My Experience As An Intern With I Am Second
During my college years one summer I was offered a paid internship through I Am Second Orlando – a Christian Non-Profit Organization whose mission is to put God first and yourself second. Through this internship, I created small groups and spread the Gospel during Bible studies. Not long after, I was blessed with the opportunity to go on my first mission trip to Tarija, Bolivia with one of the I Am Second Expeditions. One of the missionaries was not able to go due to a family emergency and she decided to donate all the money she raised for me to go. This was such a blessing! I had never traveled outside of the United States by myself before, but I knew this was from God. I was the only one in our group who spoke Spanish. On top of that, I had 5 years of experience working as an eye-wear specialist and it turned out that the evangelistic campaign during the trip involved eye-wear. I was able to serve as a translator, fit and dispense glasses, and spread the Gospel through the church services. We also evangelized door-to-door through the community of Valle la Concepción. Everything fit perfectly as part of God's plan!
I was very nervous and excited to travel by myself and with people I had just met. We were a big group from all over the states who loved Jesus and collaborated with the I Am Second movement. I remember taking two planes in order to get to Tarija, Bolivia. There were plazas and a lot of traffic, which reminded me a bit of Puerto Rico. We stayed in a hostel. It was very nice and clean. Every morning we had breakfast, prayer, and worship. The big group was divided into smaller groups and we were all assigned to different neighborhood areas in Tarija. My missionary group had 3 missionaries and 3 translators. We were assigned to el Valle La Concepción. It was a small town with very nice people.

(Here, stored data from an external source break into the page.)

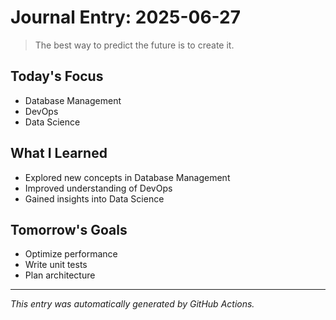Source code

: # Journal Entry: 2025-06-27

> The best way to predict the future is to create it.

## Today's Focus
- Database Management
- DevOps
- Data Science

## What I Learned
- Explored new concepts in Database Management
- Improved understanding of DevOps
- Gained insights into Data Science

## Tomorrow's Goals
- Optimize performance
- Write unit tests
- Plan architecture

---
*This entry was automatically generated by GitHub Actions.*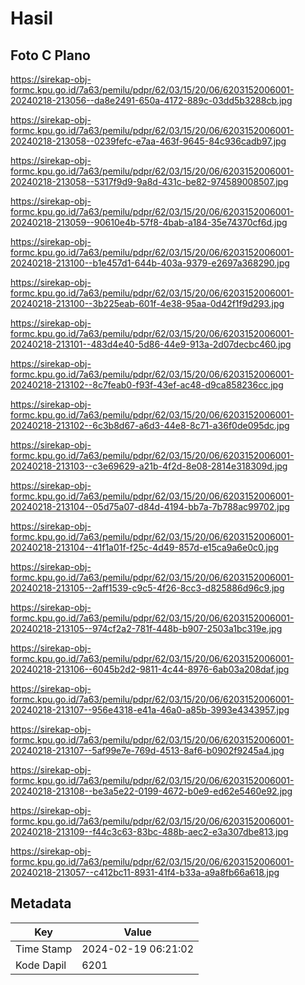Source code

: # Hasil

## Foto C Plano

https://sirekap-obj-formc.kpu.go.id/7a63/pemilu/pdpr/62/03/15/20/06/6203152006001-20240218-213056--da8e2491-650a-4172-889c-03dd5b3288cb.jpg

https://sirekap-obj-formc.kpu.go.id/7a63/pemilu/pdpr/62/03/15/20/06/6203152006001-20240218-213058--0239fefc-e7aa-463f-9645-84c936cadb97.jpg

https://sirekap-obj-formc.kpu.go.id/7a63/pemilu/pdpr/62/03/15/20/06/6203152006001-20240218-213058--5317f9d9-9a8d-431c-be82-974589008507.jpg

https://sirekap-obj-formc.kpu.go.id/7a63/pemilu/pdpr/62/03/15/20/06/6203152006001-20240218-213059--90610e4b-57f8-4bab-a184-35e74370cf6d.jpg

https://sirekap-obj-formc.kpu.go.id/7a63/pemilu/pdpr/62/03/15/20/06/6203152006001-20240218-213100--b1e457d1-644b-403a-9379-e2697a368290.jpg

https://sirekap-obj-formc.kpu.go.id/7a63/pemilu/pdpr/62/03/15/20/06/6203152006001-20240218-213100--3b225eab-601f-4e38-95aa-0d42f1f9d293.jpg

https://sirekap-obj-formc.kpu.go.id/7a63/pemilu/pdpr/62/03/15/20/06/6203152006001-20240218-213101--483d4e40-5d86-44e9-913a-2d07decbc460.jpg

https://sirekap-obj-formc.kpu.go.id/7a63/pemilu/pdpr/62/03/15/20/06/6203152006001-20240218-213102--8c7feab0-f93f-43ef-ac48-d9ca858236cc.jpg

https://sirekap-obj-formc.kpu.go.id/7a63/pemilu/pdpr/62/03/15/20/06/6203152006001-20240218-213102--6c3b8d67-a6d3-44e8-8c71-a36f0de095dc.jpg

https://sirekap-obj-formc.kpu.go.id/7a63/pemilu/pdpr/62/03/15/20/06/6203152006001-20240218-213103--c3e69629-a21b-4f2d-8e08-2814e318309d.jpg

https://sirekap-obj-formc.kpu.go.id/7a63/pemilu/pdpr/62/03/15/20/06/6203152006001-20240218-213104--05d75a07-d84d-4194-bb7a-7b788ac99702.jpg

https://sirekap-obj-formc.kpu.go.id/7a63/pemilu/pdpr/62/03/15/20/06/6203152006001-20240218-213104--41f1a01f-f25c-4d49-857d-e15ca9a6e0c0.jpg

https://sirekap-obj-formc.kpu.go.id/7a63/pemilu/pdpr/62/03/15/20/06/6203152006001-20240218-213105--2aff1539-c9c5-4f26-8cc3-d825886d96c9.jpg

https://sirekap-obj-formc.kpu.go.id/7a63/pemilu/pdpr/62/03/15/20/06/6203152006001-20240218-213105--974cf2a2-781f-448b-b907-2503a1bc319e.jpg

https://sirekap-obj-formc.kpu.go.id/7a63/pemilu/pdpr/62/03/15/20/06/6203152006001-20240218-213106--6045b2d2-9811-4c44-8976-6ab03a208daf.jpg

https://sirekap-obj-formc.kpu.go.id/7a63/pemilu/pdpr/62/03/15/20/06/6203152006001-20240218-213107--956e4318-e41a-46a0-a85b-3993e4343957.jpg

https://sirekap-obj-formc.kpu.go.id/7a63/pemilu/pdpr/62/03/15/20/06/6203152006001-20240218-213107--5af99e7e-769d-4513-8af6-b0902f9245a4.jpg

https://sirekap-obj-formc.kpu.go.id/7a63/pemilu/pdpr/62/03/15/20/06/6203152006001-20240218-213108--be3a5e22-0199-4672-b0e9-ed62e5460e92.jpg

https://sirekap-obj-formc.kpu.go.id/7a63/pemilu/pdpr/62/03/15/20/06/6203152006001-20240218-213109--f44c3c63-83bc-488b-aec2-e3a307dbe813.jpg

https://sirekap-obj-formc.kpu.go.id/7a63/pemilu/pdpr/62/03/15/20/06/6203152006001-20240218-213057--c412bc11-8931-41f4-b33a-a9a8fb66a618.jpg


## Metadata

| Key        | Value               |
| ---------- | ------------------- |
| Time Stamp | 2024-02-19 06:21:02 |
| Kode Dapil | 6201                |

The altitude affected my breathing a bit, but then I got used to it. It was very cold. I had to wear layers, a jacket, gloves, and boots. The pastor of the church welcomed us with his wife and his twin sons. It was a beautiful little church in front of the town’s plaza. It was interesting to see how well the church was taken care of. It was very nice with tile floors, wooden doors, wooden benches, an altar with instruments, and a covered roof. The church had two floors, and the bathrooms were clean with white toilets. Once I made it to the back of the church, I quickly realized that it was also the pastor’s home. The section they lived in, however, had dirt floors and no doors. They used curtains to divide the spaces in their home. They lived humbly. They cooked for us and served us their best dishes. While sharing a meal, they told us how the previous pastor had died in a flood and the current pastor had just taken his place. The church members were sad and discouraged to attend, influenced by superstition and indigenous cultural traditions. They asked for our help to reach out to the community and encourage them to go to church and not be separated from God.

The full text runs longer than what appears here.